I currently am doing it the way you're supposed to, with DirectSound output, letting my soundcard (onboard Realtek) drivers do the dirty business. But as shite as they are, I barely get any sound from the rear normally until the song hits a point where it goes on a certain frequency or something, then I'll just get a sudden loud worbled phased filtered reverbed glitchy noise which barely has any resemblance to the song actually playing. Optimally (for me) it could just send front left speaker data to rear left and front right to rear right.
Or are there other methods to achieve what I'm after?
Bumping this request, as I have specific example files and fluff.
Song in question:
Dil-Don't - Stripe Summer (First minute of the song)
Same song on youtube:
Linkum.My output setting: DirectSounds - Speakers (Realtek High Definition Audio), 48000Hz sample rate, 1.000s buffer, stereo channels, apply sample rate to all formats enabled, src quality slider to the maximum, resolution: 32bit, downmix multi-channel disabled, dithering and noise shaping enabled.
Anywho, the sound I get:
OutputsExplanation: I played the same song with XMPlay and from the youtube link. I shut down the front channels and recorded the rear speaker output with an external recording device. The first minute of the file is what I get when the song is played via XMPlay, second minute is the output when playing the song on youtube.

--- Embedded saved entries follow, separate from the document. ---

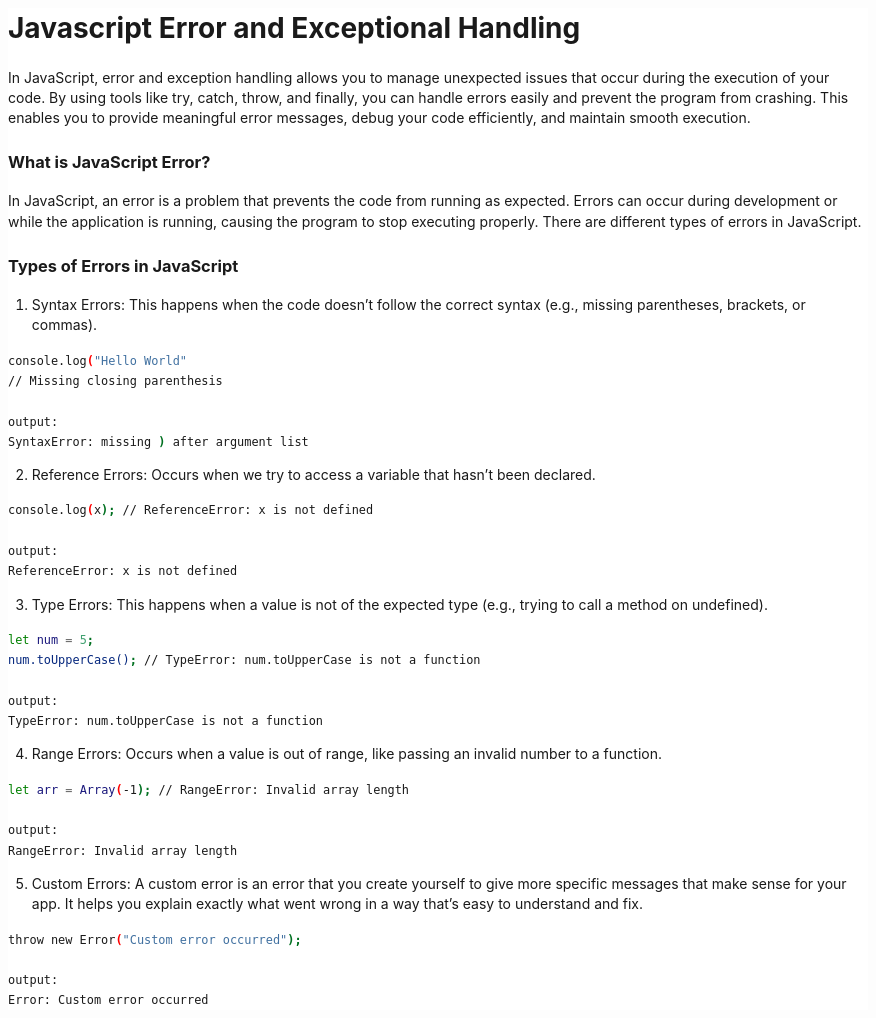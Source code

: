 

# Javascript Error and Exceptional Handling
In JavaScript, error and exception handling allows you to manage unexpected issues that occur during the execution of your code. By using tools like try, catch, throw, and finally, you can handle errors easily and prevent the program from crashing. This enables you to provide meaningful error messages, debug your code efficiently, and maintain smooth execution.

### What is JavaScript Error?
In JavaScript, an error is a problem that prevents the code from running as expected. Errors can occur during development or while the application is running, causing the program to stop executing properly. There are different types of errors in JavaScript.


### Types of Errors in JavaScript
1. Syntax Errors: This happens when the code doesn’t follow the correct syntax (e.g., missing parentheses, brackets, or commas).
```bash
console.log("Hello World" 
// Missing closing parenthesis

output:
SyntaxError: missing ) after argument list

```

2. Reference Errors: Occurs when we try to access a variable that hasn’t been declared.
```bash
console.log(x); // ReferenceError: x is not defined

output:
ReferenceError: x is not defined

```

3. Type Errors: This happens when a value is not of the expected type (e.g., trying to call a method on undefined).
```bash
let num = 5;
num.toUpperCase(); // TypeError: num.toUpperCase is not a function

output:
TypeError: num.toUpperCase is not a function
```

4. Range Errors: Occurs when a value is out of range, like passing an invalid number to a function.
```bash
let arr = Array(-1); // RangeError: Invalid array length

output:
RangeError: Invalid array length
```

5. Custom Errors: A custom error is an error that you create yourself to give more specific messages that make sense for your app. It helps you explain exactly what went wrong in a way that’s easy to understand and fix.
```bash
throw new Error("Custom error occurred");

output:
Error: Custom error occurred

```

If I've understood things right, XMPlay actually relies on the soundcard drivers to produce the sound for the rear speakers, which in my case is more or less utter garbage. Which is why I really would love for the program to have its own channel upmixing. Even if it's straight clone of front right to rear right and front left to rear left or something similar. Getting music from rear speakers would be better than getting random noise out of 'em.